Ali, comme son frère Ahmed avant lui, poursuit ensuite des études en droit à la faculté d’Alger et devient un avocat spécialisé dans le droit musulman. Il épouse Malika Amrane, originaire d’une famille également kabyle et devient père de trois garçons et d’une fille.
C’est l’itinéraire de « l’avocat de la république algérienne » engagé qui est évoqué dans la troisième partie de l’ouvrage. Ali Boumendjel a vécu dans un milieu très politisé, caractérisé par l’activisme des étudiants et des associations. Son frère Ahmed était déjà l’avocat de Messali Hadj, leader du Parti du Peuple Algérien (PPA). Ali Boumendjel est lui-même un acteur politique engagé activement, depuis son jeune âge, dans l’action militante. Entre 1944 et 1945, il adhère à l’association AML (Amis du Manifeste et de la Liberté), fondée en 1944, et au sein de laquelle la contribution de la famille Boumendjel a été conséquente. Il quitte cette organisation après les événements de mai 1945 qui entraînent la dissolution de celle-ci. Il s’engage ensuite dans la formation politique initiée et pilotée par Ferhat Abbas, l’UDMA (Union démocratique du Manifeste Algérien), créée en 1946 dans un contexte caractérisé par une recomposition du champ politique national et par l’ouverture électorale. Dans cette formation, Ali Boumendjel représente non seulement la jeune génération (contrairement à son frère Ahmed, de onze ans son aîné, qui représente l’ancienne génération), mais aussi la tendance de gauche. Il est responsable, dans un premier temps, de la section de Blida, puis de celle d’Alger.

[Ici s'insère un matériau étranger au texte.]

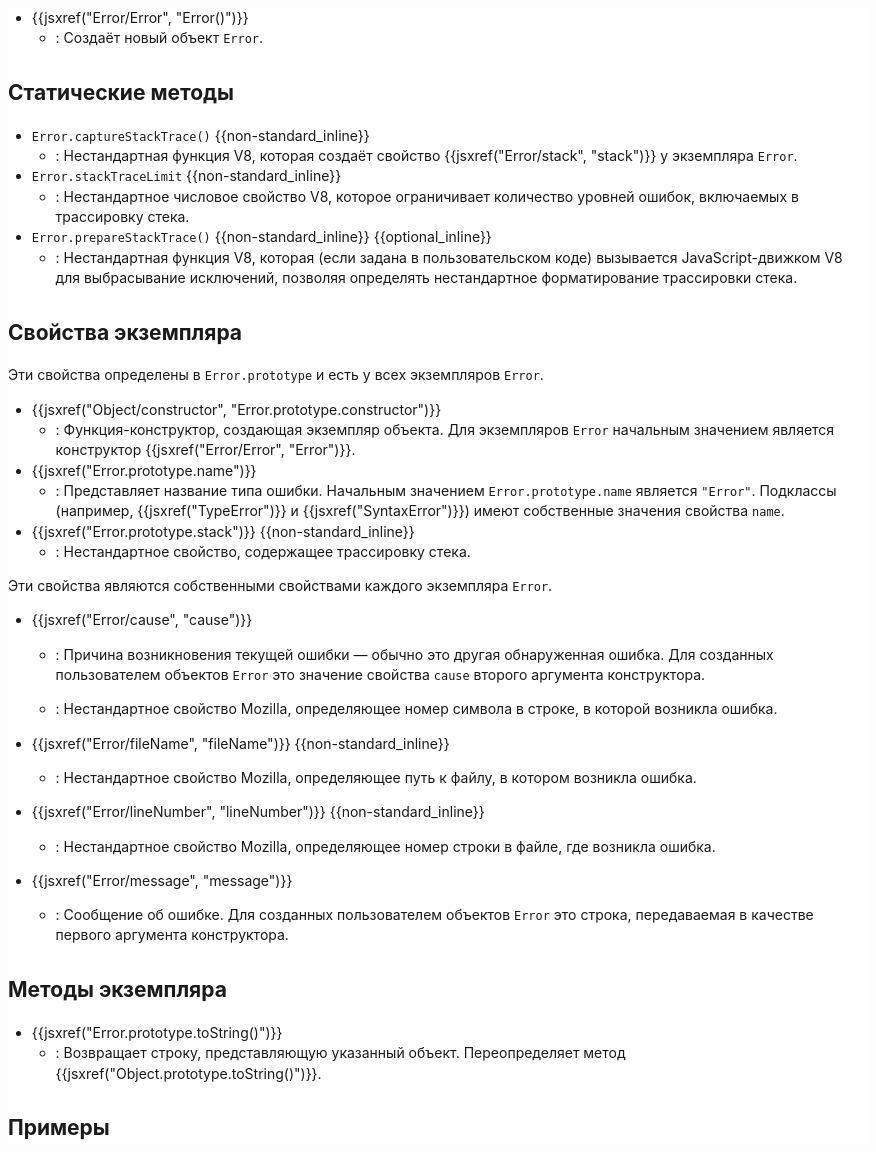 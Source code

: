 - {{jsxref("Error/Error", "Error()")}}
  - : Создаёт новый объект `Error`.

## Статические методы

- `Error.captureStackTrace()` {{non-standard_inline}}
  - : Нестандартная функция V8, которая создаёт свойство {{jsxref("Error/stack", "stack")}} у экземпляра `Error`.
- `Error.stackTraceLimit` {{non-standard_inline}}
  - : Нестандартное числовое свойство V8, которое ограничивает количество уровней ошибок, включаемых в трассировку стека.
- `Error.prepareStackTrace()` {{non-standard_inline}} {{optional_inline}}
  - : Нестандартная функция V8, которая (если задана в пользовательском коде) вызывается JavaScript-движком V8 для выбрасывание исключений, позволяя определять нестандартное форматирование трассировки стека.

## Свойства экземпляра

Эти свойства определены в `Error.prototype` и есть у всех экземпляров `Error`.

- {{jsxref("Object/constructor", "Error.prototype.constructor")}}
  - : Функция-конструктор, создающая экземпляр объекта. Для экземпляров `Error` начальным значением является конструктор {{jsxref("Error/Error", "Error")}}.
- {{jsxref("Error.prototype.name")}}
  - : Представляет название типа ошибки. Начальным значением `Error.prototype.name` является `"Error"`. Подклассы (например, {{jsxref("TypeError")}} и {{jsxref("SyntaxError")}}) имеют собственные значения свойства `name`.
- {{jsxref("Error.prototype.stack")}} {{non-standard_inline}}
  - : Нестандартное свойство, содержащее трассировку стека.

Эти свойства являются собственными свойствами каждого экземпляра `Error`.

- {{jsxref("Error/cause", "cause")}}

  - : Причина возникновения текущей ошибки — обычно это другая обнаруженная ошибка. Для созданных пользователем объектов `Error` это значение свойства `cause` второго аргумента конструктора.

  - : Нестандартное свойство Mozilla, определяющее номер символа в строке, в которой возникла ошибка.

- {{jsxref("Error/fileName", "fileName")}} {{non-standard_inline}}
  - : Нестандартное свойство Mozilla, определяющее путь к файлу, в котором возникла ошибка.
- {{jsxref("Error/lineNumber", "lineNumber")}} {{non-standard_inline}}
  - : Нестандартное свойство Mozilla, определяющее номер строки в файле, где возникла ошибка.
- {{jsxref("Error/message", "message")}}
  - : Сообщение об ошибке. Для созданных пользователем объектов `Error` это строка, передаваемая в качестве первого аргумента конструктора.

## Методы экземпляра

- {{jsxref("Error.prototype.toString()")}}
  - : Возвращает строку, представляющую указанный объект. Переопределяет метод {{jsxref("Object.prototype.toString()")}}.

## Примеры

Son militantisme s’est également exprimé à travers son engagement dans la presse. C’est ainsi qu’Ali Boumendjel s’est investi d’abord dans le journal Égalité (organe de l’AML) dont il représente l’une des plumes importantes ; ensuite dans le journal La République algérienne (organe de l’UDMA) en tant que responsable et principal contributeur. M. Rahal souligne que l’engagement d’Ali Boumendjel dans la presse exprime sa volonté de participer à une réécriture de l’histoire de l’Algérie.
La guerre de libération nationale constitue bien sûr une étape importante dans le parcours militant d’Ali Boumendjel. Dans cette phase décisive et charnière de l’histoire politique de l’Algérie, Ali Boumendjel s’est fait l’avocat de la révolution, entre 1954 et 1957, en défendant les victimes de la guerre auprès de la cour d’appel d’Alger. Il a participé par ailleurs à la révolution à travers ses activités internationales, notamment lors du Conseil national de la paix qui s’est tenu à Stockholm en 1956. Pendant la guerre, Ali Boumendjel occupe une position stratégique ; il est l’un des conseillers politiques de Abbane Remdane, figure politique centrale du FLN, notamment après sa prise en main d’Alger. Enfin, si Malika Rahal demeure prudente quant à l’engagement d’Ali Boumendjel au FLN (Front de Libération Nationale), en raison de la confusion des informations qu’elle a pu recueillir à ce sujet, la donnée principale est celle qui s’accorde au ralliement de Ferhat Abbas au FLN.
La répression qui s’abat sur la capitale algérienne lors la bataille d’Alger (janvier 1957) touche de plein fouet les familles Boumendjel et Amrane. Ali Boumendjel est arrêté le 9 février 1957 et maintenu en détention pendant 43 jours dans les locaux des militaires français, jusqu’à son assassinat le 23 mars 1957.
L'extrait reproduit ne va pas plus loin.